Today's date:
 
Summer 1995

Third Wave Terrorism

Just as the atomic age burst into history at Hiroshima 50 years ago, so too the first use of mass destruction weapons by a small, apocalyptic religious sect in Tokyo marks the opening of a bleak new age.

No sooner were non-proliferation policies fairly succeeding in stemming the spread of nuclear, chemical and biological weapons to rogue states than such weapons have begun falling into the hands of rogue groups beyond the reach of the deterrence strategies, sanctions and treaties of the nation-state era.

Even to the usually optimistic futurist Alvin Toffler, the satin gas attack in a Tokyo subway by the Aum Supreme Truth sect signaled a somber turn of the times. For Toffler, the act marked the ultimate devolution of power in the information age: the demassification of mass destruction weapons. The broad "third wave" dispersion of power and information, including lethal knowledge, has at last undermined the founding basis of the state by depriving it of its monopoly over mass violence.

While once a nuclear state required huge, secret and expensive laboratories somewhere deep in a desert, today the mercenary "gray matter" of unemployed post-Cold War scientists can migrate by e-mail to whomever is in the market. A large pool of graduatelevel knowledge in chemistry and biology exists around the planet, easily tappable if the price and circumstances are right.
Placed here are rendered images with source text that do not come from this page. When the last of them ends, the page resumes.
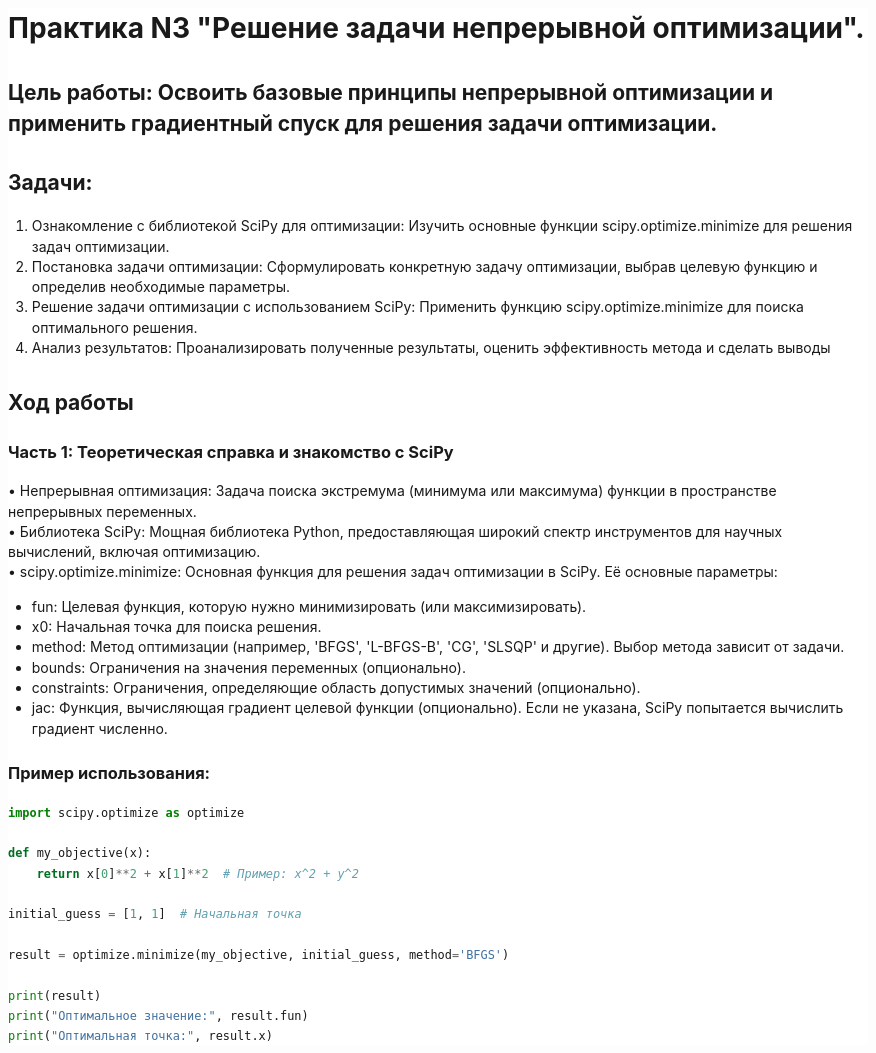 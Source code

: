 # Практика N3 "Решение задачи непрерывной оптимизации".
## **Цель работы**: Освоить базовые принципы непрерывной оптимизации и применить градиентный спуск для решения задачи оптимизации.
## **Задачи:**
1.	Ознакомление с библиотекой SciPy для оптимизации: Изучить основные функции scipy.optimize.minimize для решения задач оптимизации.
2.	Постановка задачи оптимизации: Сформулировать конкретную задачу оптимизации, выбрав целевую функцию и определив необходимые параметры.
3.	Решение задачи оптимизации с использованием SciPy: Применить функцию scipy.optimize.minimize для поиска оптимального решения.
4.	Анализ результатов: Проанализировать полученные результаты, оценить эффективность метода и сделать выводы <br>
## **Ход работы**
### **Часть 1: Теоретическая справка и знакомство с SciPy**
•	Непрерывная оптимизация: Задача поиска экстремума (минимума или максимума) функции в пространстве непрерывных переменных.<br>
•	Библиотека SciPy: Мощная библиотека Python, предоставляющая широкий спектр инструментов для научных вычислений, включая оптимизацию.<br>
•	scipy.optimize.minimize: Основная функция для решения задач оптимизации в SciPy. Её основные параметры:<br>
* fun: Целевая функция, которую нужно минимизировать (или максимизировать).<br>
* x0: Начальная точка для поиска решения.<br>
*  method: Метод оптимизации (например, 'BFGS', 'L-BFGS-B', 'CG', 'SLSQP' и другие). Выбор метода зависит от задачи.<br>
*  bounds: Ограничения на значения переменных (опционально).<br>   
*  constraints: Ограничения, определяющие область допустимых значений (опционально).<br>
*  jac: Функция, вычисляющая градиент целевой функции (опционально). Если не указана, SciPy попытается вычислить градиент численно.<br>
### Пример использования:






```python
import scipy.optimize as optimize

def my_objective(x):
    return x[0]**2 + x[1]**2  # Пример: x^2 + y^2

initial_guess = [1, 1]  # Начальная точка

result = optimize.minimize(my_objective, initial_guess, method='BFGS')

print(result)
print("Оптимальное значение:", result.fun)
print("Оптимальная точка:", result.x)

```
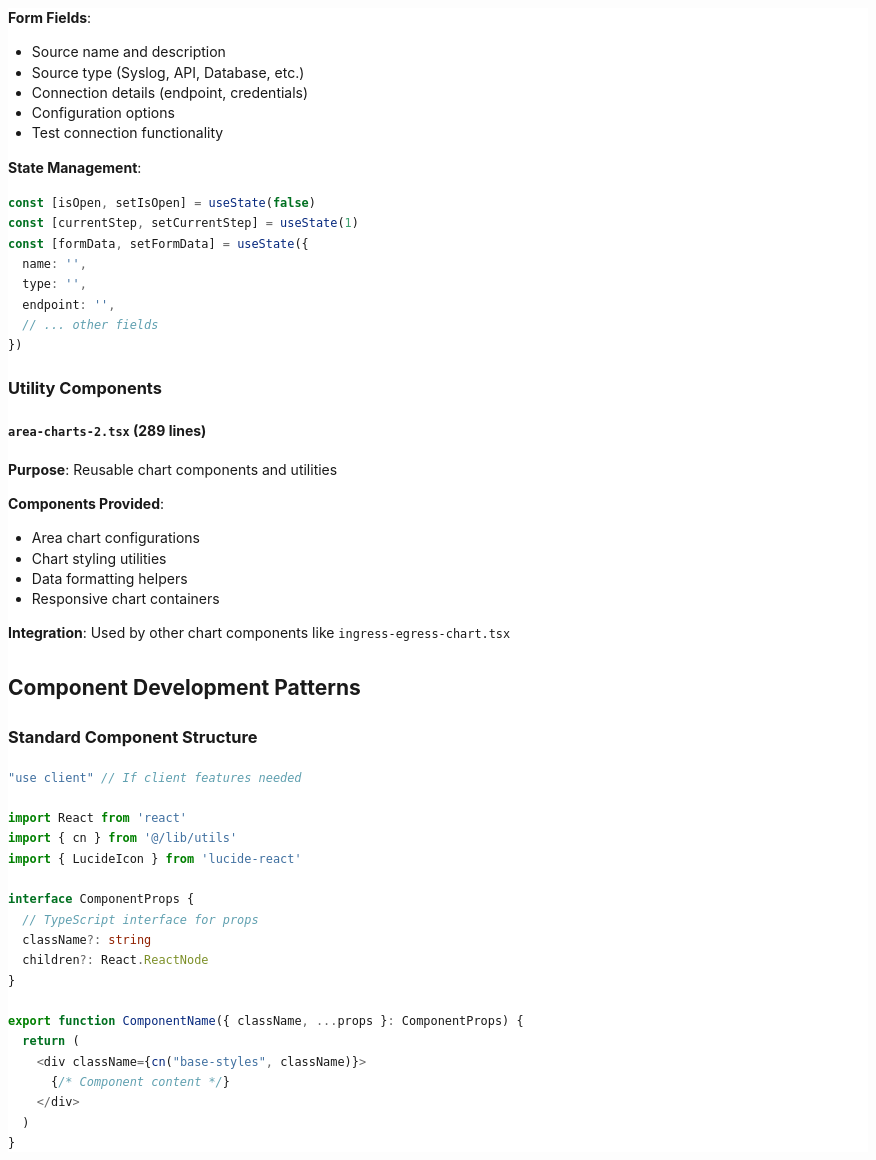 **Form Fields**:
- Source name and description
- Source type (Syslog, API, Database, etc.)
- Connection details (endpoint, credentials)
- Configuration options
- Test connection functionality

**State Management**:
```typescript
const [isOpen, setIsOpen] = useState(false)
const [currentStep, setCurrentStep] = useState(1)
const [formData, setFormData] = useState({
  name: '',
  type: '',
  endpoint: '',
  // ... other fields
})
```

### Utility Components

#### `area-charts-2.tsx` (289 lines)
**Purpose**: Reusable chart components and utilities

**Components Provided**:
- Area chart configurations
- Chart styling utilities
- Data formatting helpers
- Responsive chart containers

**Integration**: Used by other chart components like `ingress-egress-chart.tsx`

## Component Development Patterns

### Standard Component Structure
```typescript
"use client" // If client features needed

import React from 'react'
import { cn } from '@/lib/utils'
import { LucideIcon } from 'lucide-react'

interface ComponentProps {
  // TypeScript interface for props
  className?: string
  children?: React.ReactNode
}

export function ComponentName({ className, ...props }: ComponentProps) {
  return (
    <div className={cn("base-styles", className)}>
      {/* Component content */}
    </div>
  )
}
```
What makes the situation scary is not just the volatile mix of old fanaticisms and modern weapons, as Shimon Peres worries, but worse: the mix of lethal knowledge with what Hans Magnus Enzensberger calls "molecular civil war," the peculiar form of nihilistic violence that arises from the postmodern fragmentation of societies.

That fragmentation spits out radically angry people at the political margins as well as gangs and skinheads so indifferent to their own fate that they are not compelled to engage in the kind of selfpreserving rationality that restrained those states that possessed weapons of mass destruction during the Cold War.

Just imagine a gangbanger with an anthrax bomb and you get the picture. And we can be sure that the Tokyo precedent did not escape the notice of paranoid loners out there among the lurking class, like the neoLuddite Unabomber, or of any of the depraved bands of fanatics like Hezbollah.

Unfortunately, it is far easier to imagine the threat of third wave terrorism than to figure out what to do about it. Advanced societies are particularly vulnerable with their concentrated populations, integrated electrical grids, common water supplies, skyscrapers, jumbo jets and subways. As the potential perpetrators of mass violence proliferate along with available lethal knowledge and the means of its dissemination on the Internet, the more difficult it will be to control. The more genies there are out and about, the more difficult it will be to put them all back in their bottles.

No doubt anti-terrorist hawks will arise in this new battle, and they may not be wrong in the short term despite the obvious danger to civil liberties. Against the tide of the times, they will call for a stronger state that can control information deemed potentially lethal; they will call for a more intrusive surveillance of suspect people as well as chemicals, biological cultures, plutonium, equipment and other components of mass destruction weapons. To defend the "ordered liberty" of free societies they may even be willing to accept arrangements akin to the UN monitoring of a chastised and punished Iraq, where all materials and equipment that could have a dual use are tagged and traced, and where suspect facilities are photographed night and day by U2 spyplanes or orbiting satellites.

Though such stringent measures could well justify the paranoia of Big Brother that so enrages the militiaminded types they are aimed to suppress, it would be foolish to reject such a course out of hand because, with mass destruction weapons, it will take only one incident to wreak horror and catastrophe.

For the long term, the advice offered by German authorities who battled the Red Army Faction in the 1970s is well worth heeding. They came to understand that while the stern police-state approach that caused so much angst among civil libertarians was necessary, it was not enough. In the end, for them, only the political effort to integrate the marginal and avoid social exclusion would bring security; only removing injustice and the causes of alienation stood a good chance of draining the most dangerous wellsprings of terrorism.

One must wonder, though, whether such an approach is anything more than wishful thinking in today's tightly connected, yet dis-integrating world. Clashing civilizations, crumbling inner cities abandoned to drug gangs and the poor, a smug indifference to the vast global outerclass who can't find a niche in the world market - all provide fertile soil on a planetary scale for violent disaffection.

Facing these conditions, a dark irony is easier to see than a safe path ahead. It may be the likes of the anticomputer terrorist Unabomber who drives us sooner rather than later toward a new and forbidding social model: a police state on the streets with freedom confined to virtual reality.